I don't know the answer to that, of course. But it'd be pretty useful to know!

So this is a welcome finding -- not because I necessarily agree with the conclusion, but because the question is so emotionally charged that it's refreshing to see someone even attempt to answer it objectively:

"Parents experience lower levels of emotional well-being, less frequent positive emotions and more frequent negative emotions than their childless peers," says Florida State University's Robin Simon, a sociology professor who's conducted several recent parenting studies, the most thorough of which came out in 2005 and looked at data gathered from 13,000 Americans by the National Survey of Families and Households. "In fact, no group of parents—married, single, step or even empty nest—reported significantly greater emotional well-being than people who never had children. It's such a counterintuitive finding because we have these cultural beliefs that children are the key to happiness and a healthy life, and they're not."
Responding to Will Wilkinson's blog post on that study, Megan McArdle says: "I don't understand why Will Wilkinson finds this" -- that is, the study's findings -- "so surprising."

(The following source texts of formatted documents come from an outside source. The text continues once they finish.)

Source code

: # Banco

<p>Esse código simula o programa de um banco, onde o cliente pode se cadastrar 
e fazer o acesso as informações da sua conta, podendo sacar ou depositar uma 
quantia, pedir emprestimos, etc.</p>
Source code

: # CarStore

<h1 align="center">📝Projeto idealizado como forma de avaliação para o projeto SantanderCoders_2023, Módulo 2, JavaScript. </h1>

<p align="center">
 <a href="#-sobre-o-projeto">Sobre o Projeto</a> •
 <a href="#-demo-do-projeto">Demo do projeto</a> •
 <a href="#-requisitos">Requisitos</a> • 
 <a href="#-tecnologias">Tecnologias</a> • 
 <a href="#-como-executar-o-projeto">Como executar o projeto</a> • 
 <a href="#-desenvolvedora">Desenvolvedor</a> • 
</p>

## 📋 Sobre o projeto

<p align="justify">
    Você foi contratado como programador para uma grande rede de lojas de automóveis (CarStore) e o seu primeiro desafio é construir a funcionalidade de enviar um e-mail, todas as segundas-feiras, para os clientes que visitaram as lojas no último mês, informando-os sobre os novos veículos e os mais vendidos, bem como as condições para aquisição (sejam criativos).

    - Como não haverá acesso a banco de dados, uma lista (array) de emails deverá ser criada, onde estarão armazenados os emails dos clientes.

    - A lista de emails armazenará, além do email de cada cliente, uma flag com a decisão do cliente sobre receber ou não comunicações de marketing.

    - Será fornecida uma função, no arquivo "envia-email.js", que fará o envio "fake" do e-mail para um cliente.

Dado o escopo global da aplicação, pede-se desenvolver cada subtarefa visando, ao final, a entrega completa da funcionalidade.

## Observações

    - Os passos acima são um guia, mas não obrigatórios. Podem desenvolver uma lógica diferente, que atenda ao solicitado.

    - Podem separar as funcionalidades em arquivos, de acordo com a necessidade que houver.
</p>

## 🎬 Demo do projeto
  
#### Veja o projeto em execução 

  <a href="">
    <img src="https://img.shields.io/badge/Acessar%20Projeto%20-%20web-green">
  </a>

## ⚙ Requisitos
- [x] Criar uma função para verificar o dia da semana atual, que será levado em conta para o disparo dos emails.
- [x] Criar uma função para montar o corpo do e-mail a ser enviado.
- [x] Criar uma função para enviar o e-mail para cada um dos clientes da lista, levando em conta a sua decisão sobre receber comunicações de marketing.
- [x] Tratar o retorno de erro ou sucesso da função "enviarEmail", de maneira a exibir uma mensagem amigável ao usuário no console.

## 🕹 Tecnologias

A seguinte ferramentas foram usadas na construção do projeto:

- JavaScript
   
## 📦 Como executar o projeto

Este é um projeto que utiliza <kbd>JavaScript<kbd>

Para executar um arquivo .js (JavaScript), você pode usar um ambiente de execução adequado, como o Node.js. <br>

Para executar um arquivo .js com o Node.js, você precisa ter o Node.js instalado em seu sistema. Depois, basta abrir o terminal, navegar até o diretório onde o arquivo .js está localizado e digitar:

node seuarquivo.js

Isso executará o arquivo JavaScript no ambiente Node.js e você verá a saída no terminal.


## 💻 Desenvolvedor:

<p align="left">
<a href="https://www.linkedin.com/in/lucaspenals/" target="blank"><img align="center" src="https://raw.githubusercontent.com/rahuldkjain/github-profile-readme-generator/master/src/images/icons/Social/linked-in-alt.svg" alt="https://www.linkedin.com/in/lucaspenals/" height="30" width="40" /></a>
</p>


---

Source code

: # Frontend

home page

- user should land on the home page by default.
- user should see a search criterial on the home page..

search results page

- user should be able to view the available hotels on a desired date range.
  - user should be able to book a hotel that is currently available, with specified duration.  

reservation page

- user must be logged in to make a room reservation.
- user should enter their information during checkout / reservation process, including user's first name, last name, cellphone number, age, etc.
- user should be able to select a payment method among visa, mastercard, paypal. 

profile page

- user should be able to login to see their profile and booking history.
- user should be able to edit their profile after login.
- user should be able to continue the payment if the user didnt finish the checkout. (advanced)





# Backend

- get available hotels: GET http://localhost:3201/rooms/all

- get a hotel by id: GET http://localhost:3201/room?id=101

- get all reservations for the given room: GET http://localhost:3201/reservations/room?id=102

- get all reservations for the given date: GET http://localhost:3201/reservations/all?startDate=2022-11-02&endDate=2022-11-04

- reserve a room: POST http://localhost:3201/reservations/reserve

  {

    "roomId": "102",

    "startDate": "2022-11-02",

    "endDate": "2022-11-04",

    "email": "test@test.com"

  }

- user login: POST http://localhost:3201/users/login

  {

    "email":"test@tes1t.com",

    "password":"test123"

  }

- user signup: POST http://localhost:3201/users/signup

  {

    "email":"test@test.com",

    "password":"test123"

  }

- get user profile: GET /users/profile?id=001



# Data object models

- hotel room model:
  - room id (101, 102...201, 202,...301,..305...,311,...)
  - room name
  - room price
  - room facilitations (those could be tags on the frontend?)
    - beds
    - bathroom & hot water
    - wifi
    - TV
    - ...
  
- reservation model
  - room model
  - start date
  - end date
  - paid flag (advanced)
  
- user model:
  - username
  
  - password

I don't understand why McArdle finds Wilkinson so surprised! I don't see the slightest expression of surprise in Wilkinson's post.

On the contrary, it seems like he has a pretty unflinchingly realistic take on the whole thing:
[T]he profundity of the experience of loving a child I think blinds many people to the very real costs of raising them. To accept that we have been made less happy in a real sense by our children threatens our sense of the profundity and the value of that bond. So people get upset when they hear this. But that’s not counter-evidence.
Those last two sentences are ones I had to re-read a few times to make sure I absorbed them. This is a key point that's often overlooked: your visceral aversion to an idea doesn't mean the idea is wrong.